If the account is defined, then only nodes from that "author" are returned instead of all the pages when the "author" is the administrator (user 1.) I'm thinking that the if() here should be changed to the following:

  if (!empty($node_author_account) && $node_author_account->uid != 1) {

That way if you are the all almighty administrator you see everything instead of being limited to the nodes you created/edited.

The function handling comments has the same check which I also think should be bypassed if uid is 1.

  if (!empty($comment_author_account) && $comment_author_account->uid != 1) {

This being said, when I get such errors, it is most often because there are links in the links table that do not match any links in a page. In particular, I noticed one that changed, because of a 301, and the link in the linkchecker_links table was not updated. That link shows as "Permission restrictions deny you access", even though I have permission to that page, but the link does not exist... you do not know the difference where the permission restriction message is generated.

Support from Acquia helps fund testing for Drupal Acquia logo

Comments

hass’s picture

Status: Active » Postponed (maintainer needs more info)

Do you know how I'm able to reproduce this? Haven't seen this and need to investigate further.

AlexisWilke’s picture

One of the links I had a problem with simply had a link entry in the linkchecker_links, a corresponding link/node relation in linkchecker_nodes, but the link did not exist in the node anymore.

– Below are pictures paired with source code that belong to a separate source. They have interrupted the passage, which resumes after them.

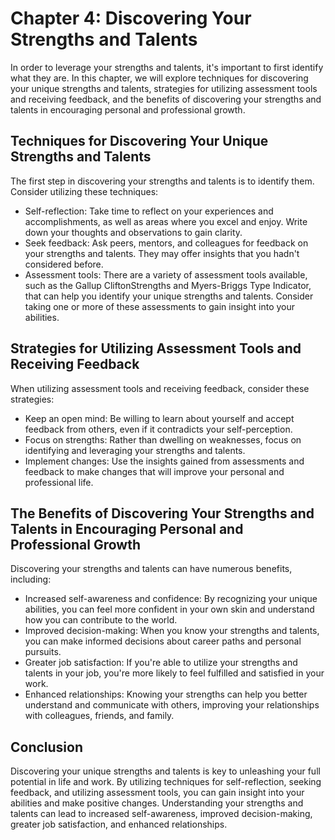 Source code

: Chapter 4: Discovering Your Strengths and Talents
=================================================

In order to leverage your strengths and talents, it's important to first identify what they are. In this chapter, we will explore techniques for discovering your unique strengths and talents, strategies for utilizing assessment tools and receiving feedback, and the benefits of discovering your strengths and talents in encouraging personal and professional growth.

Techniques for Discovering Your Unique Strengths and Talents
------------------------------------------------------------

The first step in discovering your strengths and talents is to identify them. Consider utilizing these techniques:

* Self-reflection: Take time to reflect on your experiences and accomplishments, as well as areas where you excel and enjoy. Write down your thoughts and observations to gain clarity.
* Seek feedback: Ask peers, mentors, and colleagues for feedback on your strengths and talents. They may offer insights that you hadn't considered before.
* Assessment tools: There are a variety of assessment tools available, such as the Gallup CliftonStrengths and Myers-Briggs Type Indicator, that can help you identify your unique strengths and talents. Consider taking one or more of these assessments to gain insight into your abilities.

Strategies for Utilizing Assessment Tools and Receiving Feedback
----------------------------------------------------------------

When utilizing assessment tools and receiving feedback, consider these strategies:

* Keep an open mind: Be willing to learn about yourself and accept feedback from others, even if it contradicts your self-perception.
* Focus on strengths: Rather than dwelling on weaknesses, focus on identifying and leveraging your strengths and talents.
* Implement changes: Use the insights gained from assessments and feedback to make changes that will improve your personal and professional life.

The Benefits of Discovering Your Strengths and Talents in Encouraging Personal and Professional Growth
------------------------------------------------------------------------------------------------------

Discovering your strengths and talents can have numerous benefits, including:

* Increased self-awareness and confidence: By recognizing your unique abilities, you can feel more confident in your own skin and understand how you can contribute to the world.
* Improved decision-making: When you know your strengths and talents, you can make informed decisions about career paths and personal pursuits.
* Greater job satisfaction: If you're able to utilize your strengths and talents in your job, you're more likely to feel fulfilled and satisfied in your work.
* Enhanced relationships: Knowing your strengths can help you better understand and communicate with others, improving your relationships with colleagues, friends, and family.

Conclusion
----------

Discovering your unique strengths and talents is key to unleashing your full potential in life and work. By utilizing techniques for self-reflection, seeking feedback, and utilizing assessment tools, you can gain insight into your abilities and make positive changes. Understanding your strengths and talents can lead to increased self-awareness, improved decision-making, greater job satisfaction, and enhanced relationships.
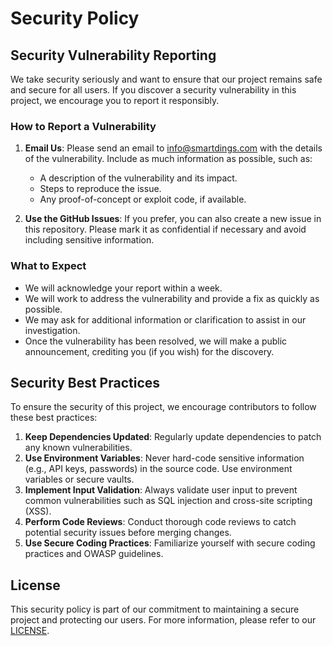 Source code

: # Security Policy

## Security Vulnerability Reporting

We take security seriously and want to ensure that our project remains safe and secure for all users. If you discover a security vulnerability in this project, we encourage you to report it responsibly.

### How to Report a Vulnerability

1. **Email Us**: Please send an email to info@smartdings.com with the details of the vulnerability. Include as much information as possible, such as:
   - A description of the vulnerability and its impact.
   - Steps to reproduce the issue.
   - Any proof-of-concept or exploit code, if available.

2. **Use the GitHub Issues**: If you prefer, you can also create a new issue in this repository. Please mark it as confidential if necessary and avoid including sensitive information.

### What to Expect

- We will acknowledge your report within a week.
- We will work to address the vulnerability and provide a fix as quickly as possible.
- We may ask for additional information or clarification to assist in our investigation.
- Once the vulnerability has been resolved, we will make a public announcement, crediting you (if you wish) for the discovery.

## Security Best Practices

To ensure the security of this project, we encourage contributors to follow these best practices:

1. **Keep Dependencies Updated**: Regularly update dependencies to patch any known vulnerabilities.
2. **Use Environment Variables**: Never hard-code sensitive information (e.g., API keys, passwords) in the source code. Use environment variables or secure vaults.
3. **Implement Input Validation**: Always validate user input to prevent common vulnerabilities such as SQL injection and cross-site scripting (XSS).
4. **Perform Code Reviews**: Conduct thorough code reviews to catch potential security issues before merging changes.
5. **Use Secure Coding Practices**: Familiarize yourself with secure coding practices and OWASP guidelines.

## License

This security policy is part of our commitment to maintaining a secure project and protecting our users. For more information, please refer to our [LICENSE](LICENSE).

That particular link was marked as "301 Permanently Redirected" and the node actually had the new link. I'm not 100% sure whether the link was replaced by me or automatically. I don't really remember changing it, especially because I probably wouldn't have done so in the first place. So I suspect that the 301 was acted upon by the system and somehow the old link versus node relationship not properly updated.

hass’s picture

We need to reproduce this. A link can stay in linkchecker link for some time after it is no longer in use, but the references in linkchecker node must be removed if the node is saved and no longer has the link in the content.

I have no idea how this can cause a link to show in a report. It sounds like something is wrong, but what you are writing should all not happen and i have no clue about the root cause. Do you have a backup of the database that has the issue?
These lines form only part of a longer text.